Activity ▸ Return each record unchanged and drop the images.
==== Material for this exercise
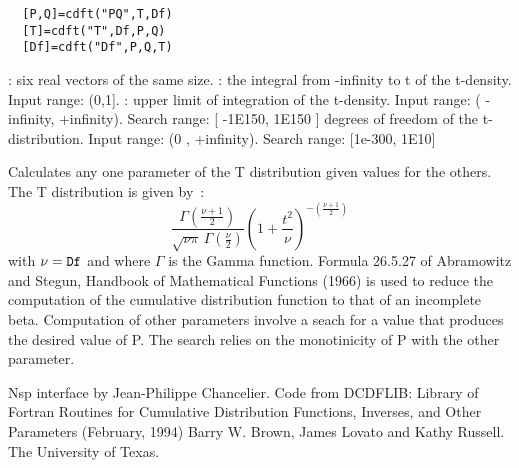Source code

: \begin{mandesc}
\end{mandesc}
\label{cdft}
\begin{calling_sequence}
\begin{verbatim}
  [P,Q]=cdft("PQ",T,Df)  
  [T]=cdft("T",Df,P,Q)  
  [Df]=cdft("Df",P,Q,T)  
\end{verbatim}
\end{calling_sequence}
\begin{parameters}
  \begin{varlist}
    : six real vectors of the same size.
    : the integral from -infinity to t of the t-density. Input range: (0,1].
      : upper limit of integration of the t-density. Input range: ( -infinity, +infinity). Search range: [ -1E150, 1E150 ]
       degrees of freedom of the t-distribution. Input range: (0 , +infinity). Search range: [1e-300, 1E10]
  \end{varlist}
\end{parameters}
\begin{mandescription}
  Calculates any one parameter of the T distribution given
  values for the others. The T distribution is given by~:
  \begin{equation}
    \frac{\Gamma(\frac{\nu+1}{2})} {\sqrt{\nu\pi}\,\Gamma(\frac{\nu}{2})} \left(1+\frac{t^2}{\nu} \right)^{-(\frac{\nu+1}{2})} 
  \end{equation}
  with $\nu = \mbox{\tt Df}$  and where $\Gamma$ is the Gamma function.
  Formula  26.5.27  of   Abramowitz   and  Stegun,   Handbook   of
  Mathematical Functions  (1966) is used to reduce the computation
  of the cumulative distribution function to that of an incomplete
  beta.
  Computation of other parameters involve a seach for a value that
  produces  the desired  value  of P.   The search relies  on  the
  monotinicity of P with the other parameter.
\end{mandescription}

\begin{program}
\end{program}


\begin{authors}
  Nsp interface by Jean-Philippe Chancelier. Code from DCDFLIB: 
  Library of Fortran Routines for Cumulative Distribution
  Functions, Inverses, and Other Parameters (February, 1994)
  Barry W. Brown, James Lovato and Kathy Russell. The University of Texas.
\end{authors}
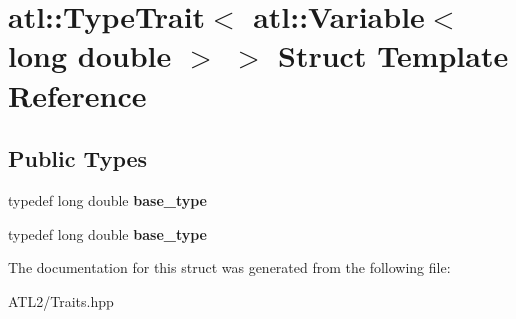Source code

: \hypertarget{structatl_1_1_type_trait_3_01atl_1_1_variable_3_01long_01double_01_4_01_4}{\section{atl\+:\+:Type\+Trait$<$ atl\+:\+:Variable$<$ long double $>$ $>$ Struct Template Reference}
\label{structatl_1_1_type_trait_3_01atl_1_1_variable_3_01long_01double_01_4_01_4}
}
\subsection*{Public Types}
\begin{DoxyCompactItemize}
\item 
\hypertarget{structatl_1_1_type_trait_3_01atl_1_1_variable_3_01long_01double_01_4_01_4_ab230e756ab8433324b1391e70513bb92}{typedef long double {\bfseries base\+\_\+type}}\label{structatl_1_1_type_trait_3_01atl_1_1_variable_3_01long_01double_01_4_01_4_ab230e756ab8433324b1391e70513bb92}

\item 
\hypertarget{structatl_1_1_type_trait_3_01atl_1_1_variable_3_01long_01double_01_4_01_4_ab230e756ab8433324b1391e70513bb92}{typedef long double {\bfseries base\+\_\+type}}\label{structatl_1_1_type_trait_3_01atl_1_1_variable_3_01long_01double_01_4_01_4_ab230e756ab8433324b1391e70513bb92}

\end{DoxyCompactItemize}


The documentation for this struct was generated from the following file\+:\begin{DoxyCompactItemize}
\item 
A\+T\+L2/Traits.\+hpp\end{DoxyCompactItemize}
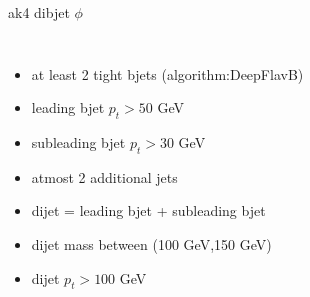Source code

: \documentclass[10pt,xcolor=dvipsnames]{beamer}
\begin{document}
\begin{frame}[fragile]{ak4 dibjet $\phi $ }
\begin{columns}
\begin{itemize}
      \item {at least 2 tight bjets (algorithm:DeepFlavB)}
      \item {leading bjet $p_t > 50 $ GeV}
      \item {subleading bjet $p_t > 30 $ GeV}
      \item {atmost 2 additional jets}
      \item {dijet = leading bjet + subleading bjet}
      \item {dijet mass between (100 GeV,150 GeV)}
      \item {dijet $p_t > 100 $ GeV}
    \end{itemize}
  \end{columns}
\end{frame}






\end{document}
========
Problem solution ▸
Source code

: \begin{mandesc}
\end{mandesc}
\label{cdft}
\begin{calling_sequence}
\begin{verbatim}
  [P,Q]=cdft("PQ",T,Df)  
  [T]=cdft("T",Df,P,Q)  
  [Df]=cdft("Df",P,Q,T)  
\end{verbatim}
\end{calling_sequence}
\begin{parameters}
  \begin{varlist}
    : six real vectors of the same size.
    : the integral from -infinity to t of the t-density. Input range: (0,1].
      : upper limit of integration of the t-density. Input range: ( -infinity, +infinity). Search range: [ -1E150, 1E150 ]
       degrees of freedom of the t-distribution. Input range: (0 , +infinity). Search range: [1e-300, 1E10]
  \end{varlist}
\end{parameters}
\begin{mandescription}
  Calculates any one parameter of the T distribution given
  values for the others. The T distribution is given by~:
  \begin{equation}
    \frac{\Gamma(\frac{\nu+1}{2})} {\sqrt{\nu\pi}\,\Gamma(\frac{\nu}{2})} \left(1+\frac{t^2}{\nu} \right)^{-(\frac{\nu+1}{2})} 
  \end{equation}
  with $\nu = \mbox{\tt Df}$  and where $\Gamma$ is the Gamma function.
  Formula  26.5.27  of   Abramowitz   and  Stegun,   Handbook   of
  Mathematical Functions  (1966) is used to reduce the computation
  of the cumulative distribution function to that of an incomplete
  beta.
  Computation of other parameters involve a seach for a value that
  produces  the desired  value  of P.   The search relies  on  the
  monotinicity of P with the other parameter.
\end{mandescription}

\begin{program}
\end{program}


\begin{authors}
  Nsp interface by Jean-Philippe Chancelier. Code from DCDFLIB: 
  Library of Fortran Routines for Cumulative Distribution
  Functions, Inverses, and Other Parameters (February, 1994)
  Barry W. Brown, James Lovato and Kathy Russell. The University of Texas.
\end{authors}
Source code

: \hypertarget{structatl_1_1_type_trait_3_01atl_1_1_variable_3_01long_01double_01_4_01_4}{\section{atl\+:\+:Type\+Trait$<$ atl\+:\+:Variable$<$ long double $>$ $>$ Struct Template Reference}
\label{structatl_1_1_type_trait_3_01atl_1_1_variable_3_01long_01double_01_4_01_4}
}
\subsection*{Public Types}
\begin{DoxyCompactItemize}
\item 
\hypertarget{structatl_1_1_type_trait_3_01atl_1_1_variable_3_01long_01double_01_4_01_4_ab230e756ab8433324b1391e70513bb92}{typedef long double {\bfseries base\+\_\+type}}\label{structatl_1_1_type_trait_3_01atl_1_1_variable_3_01long_01double_01_4_01_4_ab230e756ab8433324b1391e70513bb92}

\item 
\hypertarget{structatl_1_1_type_trait_3_01atl_1_1_variable_3_01long_01double_01_4_01_4_ab230e756ab8433324b1391e70513bb92}{typedef long double {\bfseries base\+\_\+type}}\label{structatl_1_1_type_trait_3_01atl_1_1_variable_3_01long_01double_01_4_01_4_ab230e756ab8433324b1391e70513bb92}

\end{DoxyCompactItemize}


The documentation for this struct was generated from the following file\+:\begin{DoxyCompactItemize}
\item 
A\+T\+L2/Traits.\+hpp\end{DoxyCompactItemize}
Source code

: \documentclass[10pt,xcolor=dvipsnames]{beamer}
\begin{document}
\begin{frame}[fragile]{ak4 dibjet $\phi $ }
\begin{columns}
\begin{itemize}
      \item {at least 2 tight bjets (algorithm:DeepFlavB)}
      \item {leading bjet $p_t > 50 $ GeV}
      \item {subleading bjet $p_t > 30 $ GeV}
      \item {atmost 2 additional jets}
      \item {dijet = leading bjet + subleading bjet}
      \item {dijet mass between (100 GeV,150 GeV)}
      \item {dijet $p_t > 100 $ GeV}
    \end{itemize}
  \end{columns}
\end{frame}






\end{document}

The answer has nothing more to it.